Labyrinthine-intact guinea pigs received unilateral, brainstem cannula injections of (1) 2.5 mug of the selective dihydropyridine L-type Ca2+ channel agonist, Bay K 8644 (n = 4 animals); (2) 10 mug Bay K 8644 (n = 4); 12.5 mug of the selective dihydropyridine L-type Ca2+ channel antagonist, nifedipine (n = 4); or 40 mug nifedipine (n = 4). In 11/16 cases, the lesion associated with the cannula tip was located within or near the border of the right vestibular nucleus (VN) complex.
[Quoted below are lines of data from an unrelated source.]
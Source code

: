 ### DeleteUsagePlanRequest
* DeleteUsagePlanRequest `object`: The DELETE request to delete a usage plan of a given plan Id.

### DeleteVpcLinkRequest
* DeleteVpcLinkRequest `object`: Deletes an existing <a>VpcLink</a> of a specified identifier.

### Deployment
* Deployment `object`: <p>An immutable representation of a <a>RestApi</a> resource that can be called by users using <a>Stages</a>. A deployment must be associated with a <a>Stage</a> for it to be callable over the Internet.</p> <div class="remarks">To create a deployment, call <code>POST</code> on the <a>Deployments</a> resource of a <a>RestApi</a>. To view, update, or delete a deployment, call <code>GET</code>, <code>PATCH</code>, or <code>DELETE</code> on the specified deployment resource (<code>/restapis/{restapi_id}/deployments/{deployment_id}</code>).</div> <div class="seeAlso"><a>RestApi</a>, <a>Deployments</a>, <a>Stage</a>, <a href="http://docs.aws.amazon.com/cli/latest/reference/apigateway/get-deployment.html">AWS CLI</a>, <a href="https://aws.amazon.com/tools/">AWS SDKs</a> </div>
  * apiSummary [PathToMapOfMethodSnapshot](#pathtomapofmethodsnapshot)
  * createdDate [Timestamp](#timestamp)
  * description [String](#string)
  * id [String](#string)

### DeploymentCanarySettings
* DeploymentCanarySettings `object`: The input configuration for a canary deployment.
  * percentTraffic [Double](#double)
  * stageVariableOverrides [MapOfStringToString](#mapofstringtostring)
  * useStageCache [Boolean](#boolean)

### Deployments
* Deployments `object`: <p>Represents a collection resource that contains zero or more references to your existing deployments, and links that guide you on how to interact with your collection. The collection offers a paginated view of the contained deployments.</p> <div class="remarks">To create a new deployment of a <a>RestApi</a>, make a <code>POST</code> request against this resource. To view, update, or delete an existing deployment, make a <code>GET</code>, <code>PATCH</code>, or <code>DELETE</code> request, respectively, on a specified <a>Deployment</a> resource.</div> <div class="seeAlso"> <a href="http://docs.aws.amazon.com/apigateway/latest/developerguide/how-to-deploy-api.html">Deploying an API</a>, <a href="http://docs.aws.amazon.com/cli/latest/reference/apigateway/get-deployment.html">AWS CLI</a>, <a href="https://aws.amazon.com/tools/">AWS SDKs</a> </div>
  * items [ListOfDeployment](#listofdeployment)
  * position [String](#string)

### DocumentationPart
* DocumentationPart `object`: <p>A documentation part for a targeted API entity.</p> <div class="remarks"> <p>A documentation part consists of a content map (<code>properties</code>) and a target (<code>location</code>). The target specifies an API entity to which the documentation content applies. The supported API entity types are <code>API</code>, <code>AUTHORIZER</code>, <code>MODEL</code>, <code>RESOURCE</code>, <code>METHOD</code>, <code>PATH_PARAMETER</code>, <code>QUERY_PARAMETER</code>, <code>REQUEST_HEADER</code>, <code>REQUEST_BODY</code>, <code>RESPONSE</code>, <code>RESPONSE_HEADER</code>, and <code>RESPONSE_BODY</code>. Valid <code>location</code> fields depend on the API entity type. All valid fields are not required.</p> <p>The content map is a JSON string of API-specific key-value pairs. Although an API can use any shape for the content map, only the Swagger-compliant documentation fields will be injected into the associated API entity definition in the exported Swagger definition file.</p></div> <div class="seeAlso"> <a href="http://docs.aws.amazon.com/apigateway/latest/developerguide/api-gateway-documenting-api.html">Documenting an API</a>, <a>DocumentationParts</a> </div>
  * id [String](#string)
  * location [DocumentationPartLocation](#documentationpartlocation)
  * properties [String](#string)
All cannula injections were delivered in a 1 mul volume of artificial cerebrospinal fluid (ACSF) and dimethylsulphoxide (DMSO) (70% DMSO, 30% ACSF for Bay K 8644; 80% DMSO, 20% ACSF for nifedipine), adjusted to a pH of approx. 7.0. The effects of these injections were compared with control injections of ACSF/DMSO in our previous studies. Animals were observed for signs of a labyrinthine syndrome (i.e. spontaneous ocular nystagmus, yaw and roll head tilt) directed to the contralateral or ipsilateral side. In no case did Bay K 8644 or nifedipine cause ocular motor or postural symptoms similar to those produced by a unilateral labyrinthectomy. These results suggest that L-type Ca2+ channels do not contribute significantly to the resting activity of VN neurons and therefore do not contribute to static vestibular function at the level of the VN.